インテリアのイメージはノルディックモダン。明るいナチュラルカラーの床と柔らかなグレージュの壁をベースに、黒を差し色に使って空間を引き締めました。
壁の一面に使ったのは「サンゲツ」のクロス。一見すると織物のように見える個性的なデザインです。
「バタフライチェア」は新居でぜひ使いたかったアイテムだそう。見た目に美しく、ゆったりリラックスできる名作家具です。
ソファは「クラスティーナインターファニチャー」。リビングの入り口に配置すると決めていたため、圧迫感が出ないよう、片側のアームレストがないタイプを探しました。
モダンな黒のテーブルは「EcoSmart Fire」。中央にエタノールオイルのタンクがあり、本物の火を楽しむことができる製品です。
「マンションでも暖炉のある暮らしを楽しめるのがいいなと思って。炎を見ていると癒されます。私たちはキャンプも好きなのですが、自宅で焚き火をしている感覚も味わえます」
ヌックで日向ぼっこや読書を満喫
リビング奥のヌックは、明るく伸びやかなサンルーム風の空間。ゆったりくつろげるよう、シングルベッドほどの高さ×奥行きのベンチを造作しました。ベンチの下は引き出し収納。キャンプ用品などのかさばるものも丸ごとしまえます。
「横になったとき、周囲の建物は壁に隠れて、空だけが見える高さにしてもらったんです。おかげで気持ちよく日向ぼっこができて、仕事中の休憩にもぴったり。夜はここで本を読むのが至福の時間です」
壁面には存在感のある黒のシェルフを造作。

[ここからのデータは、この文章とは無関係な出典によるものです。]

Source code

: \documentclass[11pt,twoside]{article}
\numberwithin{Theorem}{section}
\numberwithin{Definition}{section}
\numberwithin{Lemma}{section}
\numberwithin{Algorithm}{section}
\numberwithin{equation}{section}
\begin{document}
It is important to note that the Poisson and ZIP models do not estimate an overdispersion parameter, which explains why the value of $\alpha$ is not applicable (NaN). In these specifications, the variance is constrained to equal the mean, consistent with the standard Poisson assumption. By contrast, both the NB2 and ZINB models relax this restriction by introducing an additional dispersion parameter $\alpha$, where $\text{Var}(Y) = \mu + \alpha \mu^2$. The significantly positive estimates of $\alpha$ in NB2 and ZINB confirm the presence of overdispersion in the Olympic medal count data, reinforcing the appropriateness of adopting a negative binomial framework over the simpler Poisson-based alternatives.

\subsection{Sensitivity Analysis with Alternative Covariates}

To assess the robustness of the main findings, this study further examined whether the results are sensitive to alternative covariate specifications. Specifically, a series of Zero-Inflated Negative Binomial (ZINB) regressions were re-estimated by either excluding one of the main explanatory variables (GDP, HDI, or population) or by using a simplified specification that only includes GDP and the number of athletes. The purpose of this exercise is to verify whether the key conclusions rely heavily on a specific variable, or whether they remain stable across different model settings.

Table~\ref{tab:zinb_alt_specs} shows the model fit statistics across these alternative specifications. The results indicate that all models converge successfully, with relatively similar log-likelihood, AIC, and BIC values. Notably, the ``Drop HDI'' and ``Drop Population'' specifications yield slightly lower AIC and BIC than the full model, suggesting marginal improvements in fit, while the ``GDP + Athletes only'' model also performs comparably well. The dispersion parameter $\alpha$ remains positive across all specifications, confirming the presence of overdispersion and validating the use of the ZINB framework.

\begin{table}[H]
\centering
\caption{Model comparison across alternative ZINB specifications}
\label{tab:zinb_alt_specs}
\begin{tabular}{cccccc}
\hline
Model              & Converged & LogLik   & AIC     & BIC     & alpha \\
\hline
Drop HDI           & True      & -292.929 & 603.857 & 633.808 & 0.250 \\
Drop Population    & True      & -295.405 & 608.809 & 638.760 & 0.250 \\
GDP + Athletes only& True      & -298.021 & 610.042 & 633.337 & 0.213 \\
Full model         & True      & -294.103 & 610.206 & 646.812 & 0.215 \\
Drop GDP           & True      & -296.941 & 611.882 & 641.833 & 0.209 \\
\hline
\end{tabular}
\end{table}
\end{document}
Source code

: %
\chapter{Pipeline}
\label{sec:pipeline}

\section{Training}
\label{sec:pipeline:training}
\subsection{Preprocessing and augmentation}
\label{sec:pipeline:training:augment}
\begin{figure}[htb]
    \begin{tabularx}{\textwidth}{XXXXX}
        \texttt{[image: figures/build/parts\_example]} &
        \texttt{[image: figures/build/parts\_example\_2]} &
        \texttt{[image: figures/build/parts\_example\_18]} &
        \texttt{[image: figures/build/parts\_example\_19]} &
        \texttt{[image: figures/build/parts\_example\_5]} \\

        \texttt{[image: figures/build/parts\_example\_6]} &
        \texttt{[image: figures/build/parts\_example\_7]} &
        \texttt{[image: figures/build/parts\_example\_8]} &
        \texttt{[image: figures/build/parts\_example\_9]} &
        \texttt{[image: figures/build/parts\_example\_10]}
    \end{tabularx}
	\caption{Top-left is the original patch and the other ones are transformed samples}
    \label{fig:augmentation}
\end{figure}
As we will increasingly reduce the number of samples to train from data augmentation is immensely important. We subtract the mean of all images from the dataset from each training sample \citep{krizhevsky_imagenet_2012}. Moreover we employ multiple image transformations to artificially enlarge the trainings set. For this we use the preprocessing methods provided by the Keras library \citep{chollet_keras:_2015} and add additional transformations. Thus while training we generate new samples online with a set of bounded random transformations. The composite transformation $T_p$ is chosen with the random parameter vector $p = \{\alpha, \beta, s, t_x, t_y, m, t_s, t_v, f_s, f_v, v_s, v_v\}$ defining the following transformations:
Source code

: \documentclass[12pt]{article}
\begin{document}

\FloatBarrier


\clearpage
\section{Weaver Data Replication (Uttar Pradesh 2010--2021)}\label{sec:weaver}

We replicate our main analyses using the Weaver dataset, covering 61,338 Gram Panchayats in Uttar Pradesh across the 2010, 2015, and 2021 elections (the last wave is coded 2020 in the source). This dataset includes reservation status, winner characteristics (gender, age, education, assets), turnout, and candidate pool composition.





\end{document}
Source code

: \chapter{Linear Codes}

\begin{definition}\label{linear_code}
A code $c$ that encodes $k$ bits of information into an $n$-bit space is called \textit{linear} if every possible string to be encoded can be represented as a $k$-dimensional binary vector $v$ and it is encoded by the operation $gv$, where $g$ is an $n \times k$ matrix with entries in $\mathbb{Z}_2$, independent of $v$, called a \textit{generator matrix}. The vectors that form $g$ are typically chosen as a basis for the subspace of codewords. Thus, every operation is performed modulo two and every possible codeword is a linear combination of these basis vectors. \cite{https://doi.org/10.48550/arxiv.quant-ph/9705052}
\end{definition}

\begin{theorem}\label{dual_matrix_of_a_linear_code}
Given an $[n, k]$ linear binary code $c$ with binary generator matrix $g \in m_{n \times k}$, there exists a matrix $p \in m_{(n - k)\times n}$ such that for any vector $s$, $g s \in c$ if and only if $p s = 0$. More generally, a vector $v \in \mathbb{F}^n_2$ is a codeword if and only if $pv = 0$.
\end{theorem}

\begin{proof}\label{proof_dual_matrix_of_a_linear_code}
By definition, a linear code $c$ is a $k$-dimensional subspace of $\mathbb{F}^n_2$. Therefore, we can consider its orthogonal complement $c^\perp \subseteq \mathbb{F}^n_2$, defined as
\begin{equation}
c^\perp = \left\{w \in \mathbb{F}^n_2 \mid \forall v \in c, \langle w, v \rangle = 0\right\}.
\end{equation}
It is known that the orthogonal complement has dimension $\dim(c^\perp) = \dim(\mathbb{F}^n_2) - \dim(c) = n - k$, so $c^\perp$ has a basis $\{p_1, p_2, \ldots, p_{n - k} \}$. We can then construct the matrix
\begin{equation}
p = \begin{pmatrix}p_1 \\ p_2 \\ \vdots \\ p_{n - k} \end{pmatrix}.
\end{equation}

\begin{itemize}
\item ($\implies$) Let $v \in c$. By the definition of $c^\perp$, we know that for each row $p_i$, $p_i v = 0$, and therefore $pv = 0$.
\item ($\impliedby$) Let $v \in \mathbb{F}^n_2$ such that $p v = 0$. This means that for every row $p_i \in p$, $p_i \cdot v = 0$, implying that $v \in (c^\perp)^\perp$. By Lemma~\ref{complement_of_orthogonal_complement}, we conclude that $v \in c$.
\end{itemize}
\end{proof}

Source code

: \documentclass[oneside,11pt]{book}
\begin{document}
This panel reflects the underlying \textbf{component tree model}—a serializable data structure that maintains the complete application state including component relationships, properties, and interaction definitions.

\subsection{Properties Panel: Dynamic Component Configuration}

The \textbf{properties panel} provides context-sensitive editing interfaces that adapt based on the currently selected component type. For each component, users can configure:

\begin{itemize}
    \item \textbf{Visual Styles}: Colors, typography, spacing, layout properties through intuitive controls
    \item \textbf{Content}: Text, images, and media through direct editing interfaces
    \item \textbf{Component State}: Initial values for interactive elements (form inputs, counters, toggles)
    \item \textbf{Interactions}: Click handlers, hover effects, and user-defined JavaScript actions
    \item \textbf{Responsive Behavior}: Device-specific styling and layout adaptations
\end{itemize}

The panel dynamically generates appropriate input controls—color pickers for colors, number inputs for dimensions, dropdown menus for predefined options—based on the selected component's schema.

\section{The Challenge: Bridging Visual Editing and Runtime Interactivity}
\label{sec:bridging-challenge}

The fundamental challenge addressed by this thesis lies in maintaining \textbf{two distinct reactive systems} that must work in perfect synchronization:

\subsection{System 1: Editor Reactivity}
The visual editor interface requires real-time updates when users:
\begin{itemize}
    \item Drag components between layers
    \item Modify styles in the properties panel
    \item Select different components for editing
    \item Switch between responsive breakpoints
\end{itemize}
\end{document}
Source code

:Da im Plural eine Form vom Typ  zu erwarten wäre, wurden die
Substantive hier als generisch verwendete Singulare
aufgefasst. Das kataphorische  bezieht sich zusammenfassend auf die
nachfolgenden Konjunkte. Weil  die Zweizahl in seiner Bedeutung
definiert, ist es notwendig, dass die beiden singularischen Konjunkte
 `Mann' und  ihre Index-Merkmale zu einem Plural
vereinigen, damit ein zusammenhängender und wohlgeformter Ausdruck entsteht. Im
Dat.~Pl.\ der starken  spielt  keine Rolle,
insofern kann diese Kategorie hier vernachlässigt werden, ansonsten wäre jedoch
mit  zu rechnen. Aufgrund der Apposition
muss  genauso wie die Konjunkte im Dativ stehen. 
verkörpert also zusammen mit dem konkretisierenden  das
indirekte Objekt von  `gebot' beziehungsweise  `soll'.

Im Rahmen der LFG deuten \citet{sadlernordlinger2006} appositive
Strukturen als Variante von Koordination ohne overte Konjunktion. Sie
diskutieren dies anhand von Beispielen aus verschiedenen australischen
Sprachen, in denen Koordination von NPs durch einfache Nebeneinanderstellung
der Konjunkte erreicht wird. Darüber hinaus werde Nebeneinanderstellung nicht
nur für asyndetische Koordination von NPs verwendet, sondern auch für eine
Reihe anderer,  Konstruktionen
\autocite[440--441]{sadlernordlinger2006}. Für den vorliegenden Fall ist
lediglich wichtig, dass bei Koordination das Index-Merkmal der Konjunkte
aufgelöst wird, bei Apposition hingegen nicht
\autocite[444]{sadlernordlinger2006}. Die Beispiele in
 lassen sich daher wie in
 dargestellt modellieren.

レコードや観葉植物の鉢など、収めたいものに合わせてグリッドを決めたことで、飾ったものが絵になる収納スペースが完成しました。
「ベンチもシェルフも造作なのでコストはかかりましたが、いちばんのお気に入りスペースができたので、しっかり予算を割いて正解でした」
2人で立ってもゆとりのある水回りを
スキップフロアを一段上がったダイニングも北欧モダンな雰囲気。驚くのは家具のブランドで、「カリモク」のチェアに「ニトリ」のテーブルと「IKEA」の照明を組み合わせているのだそう。このおしゃれな空間にあるとプチプラには見えません!
シェルフの上にはペットの「ベタちゃん」が。水のろ過装置が要らない観賞魚ということで、筒形のガラス花器でお世話しているそう。優美に泳ぐ姿に癒されます♡
家事を分担されているご夫妻は、お2人で同時に作業しても狭くないキッチンを希望。カウンターと背面収納の間にゆったりした空間があり、リビングとの一体感も味わえるペニンシュラキッチンを実現しました。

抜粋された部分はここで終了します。